# [EXERCISE BRIEF]
Identify all lines of the data containing the string "output" and copy them.

_ _ _ _

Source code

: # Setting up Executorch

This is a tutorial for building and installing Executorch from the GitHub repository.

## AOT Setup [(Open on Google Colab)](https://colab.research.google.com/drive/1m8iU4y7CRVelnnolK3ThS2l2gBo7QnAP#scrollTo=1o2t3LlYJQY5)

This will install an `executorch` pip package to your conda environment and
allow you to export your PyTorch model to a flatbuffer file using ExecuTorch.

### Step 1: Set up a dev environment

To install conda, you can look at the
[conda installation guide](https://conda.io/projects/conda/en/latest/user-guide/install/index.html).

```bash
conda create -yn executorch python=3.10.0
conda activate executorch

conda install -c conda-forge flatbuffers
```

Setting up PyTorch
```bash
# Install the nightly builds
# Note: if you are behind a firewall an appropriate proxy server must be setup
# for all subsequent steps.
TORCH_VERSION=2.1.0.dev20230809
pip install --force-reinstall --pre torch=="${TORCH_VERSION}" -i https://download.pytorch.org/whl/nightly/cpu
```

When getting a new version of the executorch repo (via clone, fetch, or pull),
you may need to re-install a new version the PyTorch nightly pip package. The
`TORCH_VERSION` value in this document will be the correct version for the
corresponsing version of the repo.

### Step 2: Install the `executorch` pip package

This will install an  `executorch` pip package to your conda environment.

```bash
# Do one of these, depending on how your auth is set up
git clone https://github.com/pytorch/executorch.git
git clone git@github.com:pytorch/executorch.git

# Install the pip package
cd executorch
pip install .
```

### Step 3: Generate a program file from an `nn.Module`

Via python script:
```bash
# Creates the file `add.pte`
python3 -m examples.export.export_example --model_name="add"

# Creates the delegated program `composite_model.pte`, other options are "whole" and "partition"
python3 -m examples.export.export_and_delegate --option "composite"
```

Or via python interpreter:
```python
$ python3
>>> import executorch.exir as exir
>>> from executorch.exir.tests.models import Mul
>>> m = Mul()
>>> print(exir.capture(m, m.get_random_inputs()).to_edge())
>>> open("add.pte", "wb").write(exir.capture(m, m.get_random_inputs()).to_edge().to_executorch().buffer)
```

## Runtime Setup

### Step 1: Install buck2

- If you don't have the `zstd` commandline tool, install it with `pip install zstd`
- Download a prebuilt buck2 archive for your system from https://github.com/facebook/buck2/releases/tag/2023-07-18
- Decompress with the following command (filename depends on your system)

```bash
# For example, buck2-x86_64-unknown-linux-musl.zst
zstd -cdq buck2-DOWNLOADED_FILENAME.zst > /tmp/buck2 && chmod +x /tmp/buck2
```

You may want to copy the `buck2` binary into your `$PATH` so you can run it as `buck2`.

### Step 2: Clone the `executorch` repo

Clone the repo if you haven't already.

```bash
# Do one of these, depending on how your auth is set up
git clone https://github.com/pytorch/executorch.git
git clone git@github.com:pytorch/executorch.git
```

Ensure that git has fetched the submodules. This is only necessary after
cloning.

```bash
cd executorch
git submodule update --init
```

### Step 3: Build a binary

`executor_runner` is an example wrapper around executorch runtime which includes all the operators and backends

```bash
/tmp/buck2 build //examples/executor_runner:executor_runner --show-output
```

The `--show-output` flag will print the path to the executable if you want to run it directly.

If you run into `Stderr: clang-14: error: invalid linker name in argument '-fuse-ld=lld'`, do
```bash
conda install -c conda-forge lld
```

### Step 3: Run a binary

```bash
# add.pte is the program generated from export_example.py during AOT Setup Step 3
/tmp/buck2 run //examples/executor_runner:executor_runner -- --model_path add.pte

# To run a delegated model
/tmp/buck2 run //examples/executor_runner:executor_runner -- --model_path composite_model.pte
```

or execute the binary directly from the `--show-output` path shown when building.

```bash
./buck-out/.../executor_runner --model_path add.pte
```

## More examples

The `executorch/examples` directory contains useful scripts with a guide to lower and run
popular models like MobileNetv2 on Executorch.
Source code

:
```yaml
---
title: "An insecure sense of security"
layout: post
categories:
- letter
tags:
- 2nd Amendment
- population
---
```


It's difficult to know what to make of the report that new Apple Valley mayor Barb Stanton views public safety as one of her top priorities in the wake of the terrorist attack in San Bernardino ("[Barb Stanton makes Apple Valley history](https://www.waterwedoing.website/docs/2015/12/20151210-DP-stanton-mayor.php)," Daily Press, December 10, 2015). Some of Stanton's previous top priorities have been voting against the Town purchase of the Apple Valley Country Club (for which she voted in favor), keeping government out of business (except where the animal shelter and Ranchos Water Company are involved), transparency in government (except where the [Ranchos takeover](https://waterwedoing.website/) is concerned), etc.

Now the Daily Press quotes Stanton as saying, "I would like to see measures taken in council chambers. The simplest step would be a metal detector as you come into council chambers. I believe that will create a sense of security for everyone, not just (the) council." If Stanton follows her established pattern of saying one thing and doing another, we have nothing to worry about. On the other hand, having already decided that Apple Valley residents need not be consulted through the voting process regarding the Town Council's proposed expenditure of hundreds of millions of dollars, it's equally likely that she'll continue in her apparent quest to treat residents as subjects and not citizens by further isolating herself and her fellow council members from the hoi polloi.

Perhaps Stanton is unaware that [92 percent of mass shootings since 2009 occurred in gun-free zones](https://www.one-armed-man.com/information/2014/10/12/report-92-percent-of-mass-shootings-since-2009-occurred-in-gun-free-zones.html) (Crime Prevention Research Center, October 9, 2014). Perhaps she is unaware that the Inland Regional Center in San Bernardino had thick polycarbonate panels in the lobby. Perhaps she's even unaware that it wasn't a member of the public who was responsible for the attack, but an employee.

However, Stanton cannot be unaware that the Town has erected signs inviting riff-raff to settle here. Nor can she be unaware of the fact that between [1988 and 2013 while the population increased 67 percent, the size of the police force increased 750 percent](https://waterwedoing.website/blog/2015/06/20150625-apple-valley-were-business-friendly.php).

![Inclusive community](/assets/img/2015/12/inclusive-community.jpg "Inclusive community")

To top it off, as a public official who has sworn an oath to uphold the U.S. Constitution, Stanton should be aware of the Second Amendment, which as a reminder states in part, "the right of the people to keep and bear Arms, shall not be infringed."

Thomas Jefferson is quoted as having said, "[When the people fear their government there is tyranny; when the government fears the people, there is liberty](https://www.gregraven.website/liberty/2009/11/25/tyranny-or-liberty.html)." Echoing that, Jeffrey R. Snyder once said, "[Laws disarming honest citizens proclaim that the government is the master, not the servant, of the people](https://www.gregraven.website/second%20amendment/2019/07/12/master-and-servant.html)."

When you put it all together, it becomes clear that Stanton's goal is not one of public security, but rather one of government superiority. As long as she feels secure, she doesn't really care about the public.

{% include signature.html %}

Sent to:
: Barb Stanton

_ _ _ _

# [TASK ANSWER]
/tmp/buck2 build //examples/executor_runner:executor_runner --show-output
The `--show-output` flag will print the path to the executable if you want to run it directly.
or execute the binary directly from the `--show-output` path shown when building.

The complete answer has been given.